The better-known families here are those of Gordon, Maxwell, Maclellan, Macdowall, Mackay, Macculloch, Stewart, Agnew and Adair. But the rest are in antiquity and ancient dignity surpassed by those of Macdowall, Maclellan, Mackay and Macculloch. The others are more recent. Formerly the family of Maclellan flourished there, easily the first in race and wealth (as Buchanan testifies), but when Patrick, the chief of that family, had been rubbed out by Douglas, his friends, eager for revenge, gathered a band of their men and raged with sword and fire against the Clydesdale allies of the Douglases; then because of this disgraceful crime their goods were forfeited to the treasury and they themselves were proscribed and made to till the land, and reduced a very prosperous family to such a point of misery that it has still never fully emerged from it. But after a few years Patrick’s son, who had long lain hidden, killed an African pirate who was attacking the Galloway shores, and was restored to the King’s favour and to Bombie, part of his old patrimony.
Stitchill in Teviotdale is an old seat of the Gordons, from which two brothers set out, one to Galloway, the other to Bogie, and in each place founded a very flourishing family of Gordons. The one who came to Galloway killed a boar which was devastating the country, was given the estate of Gordon and Lochinvar by the king, and grew to a numerous family. The Adairs are believed to derive from a branch of the Kildare kingship in Ireland.

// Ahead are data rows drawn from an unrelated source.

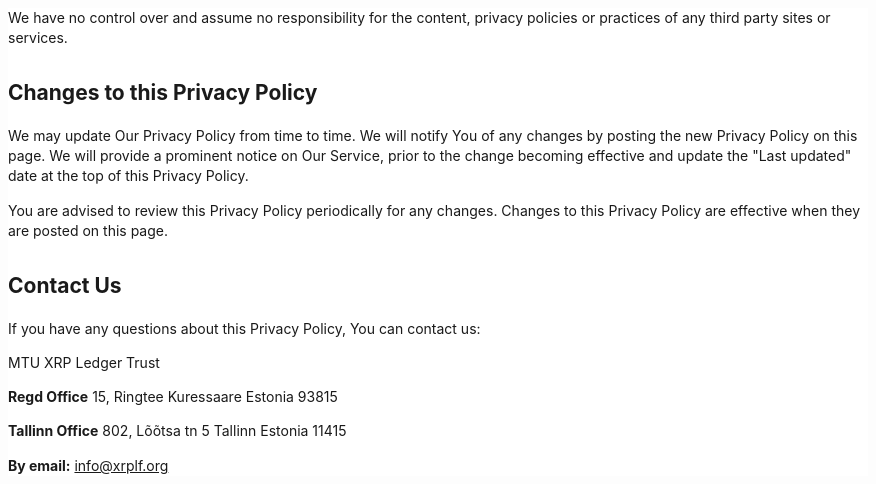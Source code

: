 We have no control over and assume no responsibility for the content, privacy policies or practices of any third party sites or services.

## Changes to this Privacy Policy

We may update Our Privacy Policy from time to time. We will notify You of any changes by posting the new Privacy Policy on this page. We will provide a prominent notice on Our Service, prior to the change becoming effective and update the "Last updated" date at the top of this Privacy Policy.

You are advised to review this Privacy Policy periodically for any changes. Changes to this Privacy Policy are effective when they are posted on this page.

## Contact Us

If you have any questions about this Privacy Policy, You can contact us:

MTU XRP Ledger Trust

**Regd Office**
15, Ringtee
Kuressaare
Estonia 93815

**Tallinn Office**
802, Lõõtsa tn 5
Tallinn
Estonia 11415

**By email:** info@xrplf.org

The nobles of Galloway are Stewart Earl of Galloway, Gordon Viscount of Kenmure, and Maclellan Baron of Kirkcudbright, each head of his family there. There are also many landed gentry.
There are many castles there, but the strongest of all in recent times is Threave, on an island of the River Dee, built eight miles from Kirkcudbright by Douglas, who in the reign of James II caused much trouble to his country. In our recent disturbances it was defended by allies of Maxwell Earl of Nithsdale; but in the end surrendered, it was made useless for war by having its arches breached and its roof and floor removed. There is also Kenmure Castle, on Loch Ken, situated on quite a high little hill, built by John Gordon grandfather of the Viscount of Kenmure: it looks down from its height on the valley and lake below. Two castles stronger than the rest may be seen in the Rhinns, Kennedy on Loch Isle of the Earl of Cassillis, and Scaeodunum (called in the vernacular Dunskey, that is winged castle), founded by the ancestors of Robert Adair on a sheer rock by the sea. There are also others, for example Crugleton, once a highly fortified defence on the estuary of the Cree, Glasserton, Garlies, Clary, Cuthbert[?], Cardoness and Rusko[?], apart from many distinguished buildings.
Lochs in lower Galloway are Caloverca[?], Milton, Rutton and Ken, in upper Myrton, Mochrum, Castle, Isle and Neevon Loch[?]. Woods which make this region beautiful are those of Kenmure, Cree and Garlies.
Anyone who wants to know about battles fought here should consult the histories of Scottish affairs by Buchanan and Boece. Galloway, to compress into the fewest words, is (although it sometimes is criticised by those ignorant of the region)
A land content with its own goods, not in need of Foreign wares,
Perchance there is here lack of much luxury, yet none of nature.
In no part of Scotland is the wool so outstanding, nowhere in Scotland are there more outstanding horses, though of small stature, which they call Galloway-nags. So that the English call all good horses Galloways.